Opinions
2020.07.31 12:45 GMT+8

Big tech's day of political reckoning?

Updated 2020.07.31 14:45 GMT+8
Andy Mok

Editor's note: Andy Mok is a research fellow at Center for China and Globalization. The article reflects the author's opinions, and not necessarily views of CGTN.

In All the King's Men, widely considered to be the most incisive novel ever written on American politics, Robert Penn Warren offers this description of the law: "It's like a single-bed blanket on a double bed and three folks in the bed and a cold night. There ain't ever enough blanket to cover the case, no matter how much pulling and hauling, and somebody is always going to nigh catch pneumonia."

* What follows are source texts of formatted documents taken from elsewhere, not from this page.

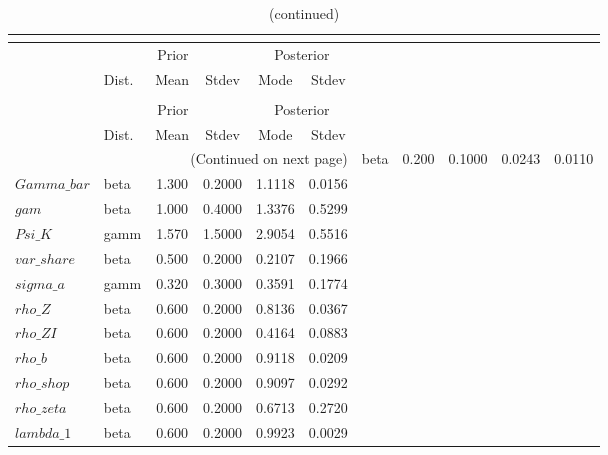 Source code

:  
\begin{center}
\begin{longtable}{llcccc} 
\caption{Results from posterior maximization (parameters)}\\
 \label{Table:Posterior:1}\\
\toprule 
  & \multicolumn{3}{c}{Prior}  &  \multicolumn{2}{c}{Posterior} \\
  \cmidrule(r{.75em}){2-4} \cmidrule(r{.75em}){5-6}
  & Dist. & Mean  & Stdev & Mode & Stdev \\ 
\midrule \endfirsthead 
\caption{(continued)}\\
 \bottomrule 
  & \multicolumn{3}{c}{Prior}  &  \multicolumn{2}{c}{Posterior} \\
  \cmidrule(r{.75em}){2-4} \cmidrule(r{.75em}){5-6}
  & Dist. & Mean  & Stdev & Mode & Stdev \\ 
\midrule \endhead 
\bottomrule \multicolumn{6}{r}{(Continued on next page)}\endfoot 
\bottomrule\endlastfoot 
$Psi$ & beta &   0.200 & 0.1000 &   0.0243 &  0.0110 \\ 
$Gamma\_bar$ & beta &   1.300 & 0.2000 &   1.1118 &  0.0156 \\ 
$gam$ & beta &   1.000 & 0.4000 &   1.3376 &  0.5299 \\ 
$Psi\_K$ & gamm &   1.570 & 1.5000 &   2.9054 &  0.5516 \\ 
$var\_share$ & beta &   0.500 & 0.2000 &   0.2107 &  0.1966 \\ 
$sigma\_a$ & gamm &   0.320 & 0.3000 &   0.3591 &  0.1774 \\ 
$rho\_Z$ & beta &   0.600 & 0.2000 &   0.8136 &  0.0367 \\ 
$rho\_ZI$ & beta &   0.600 & 0.2000 &   0.4164 &  0.0883 \\ 
$rho\_b$ & beta &   0.600 & 0.2000 &   0.9118 &  0.0209 \\ 
$rho\_shop$ & beta &   0.600 & 0.2000 &   0.9097 &  0.0292 \\ 
$rho\_zeta$ & beta &   0.600 & 0.2000 &   0.6713 &  0.2720 \\ 
$lambda\_1$ & beta &   0.600 & 0.2000 &   0.9923 &  0.0029 \\ 
\end{longtable}
 \end{center}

In the just concluded part 6 of a year-long series of hearings undertaken by the House Judiciary Subcommittee on Antitrust, Commercial and Administrative Law called "Online Platforms and Market Power" chaired by David Cicilline, we witnessed the apotheosis of Penn's observation. 

In these hearings, the highest law-making body in the U.S. fears that more and more of their constituents are at risk and seeks to extend the blanket of legal protections to better cover a space that has grown further and faster than could have been imagined the last time a major antitrust action was taken against a technology company.

The lawmakers feel compelled to take action because they believe that these four behemoths, often referred to as Big Tech, have grown so big and so powerful that they stifle competition and therefore harm consumers and also inhibit innovation. 

Moreover, their investigations have shown that not only consumers' privacy and data security may be at risk but some small and rapidly growing businesses are placed in an untenable situation because they must rely on companies like Amazon as sales channels who then use data collected on these businesses to compete against them and sometimes drive them out of business. 

Other legislators have accused companies like Facebook and Google of using their power to filter information to block conservative voices and otherwise put their thumbs on the scale of voter choice to influence the outcome of elections. 

These companies clearly are enormous. Alphabet (Google), Amazon, Apple and Facebook have become some of the most valuable companies in the world with a combined market capitalization of about 4 trillion U.S. dollars or 20 percent of U.S. GDP. But, more importantly, they have upended how millions of businesses and billions of consumers conduct their daily lives through an unprecedented capture and analysis of almost every imaginable type of data.

Apple CEO Tim Cook speaks during Apple's annual Worldwide Developers Conference in San Jose, California, U.S., June 3, 2019. /VCG

While these companies are engaged in a wide range of business ranging from purely digital search and user generated content to consumer hardware devices to traditional retail, they all have had a profoundly disruptive impact on the following (overlapping) categories of entities: consumers, employees, small businesses, advertisers and content publishers. 

In fact, they have succeeded to such a degree that for many consumers and businesses, modern life would not be possible without relying on the products and services of these four companies.

Given the breadth of activities these companies engage in and the conflicting interests of the different constituencies affected, these hearings have been a vast smorgasbord of topics and potential  domestic and global implications. While many clamor for a piece of the blanket, just how that blanket should or will be extended, for now, remains unclear.

Questions the series of hearings covered ranged from the philosophical such as "is data privacy a fundamental human right?" to the highly technical and specific like "should businesses that invest in training employees be protected from having their employee poached by rivals?" Other questions sparked discussion about how any new legislation passed would affect the U.S.' relations with the EU, which some committee members claimed used its own privacy regulations as a form of protectionism. 

The bed has gotten bigger and there are many more people in it but the blanket remains the same size and the fighting over it is intensifying. Will those left out catch pneumonia or just a chill? Whatever actions Congressman Cicilline and his colleagues end up taking, these hearings mark an important symbolic milestone for Congress' efforts to catch up to the changes wrought by technology. But how much progress they can make remains to be seen.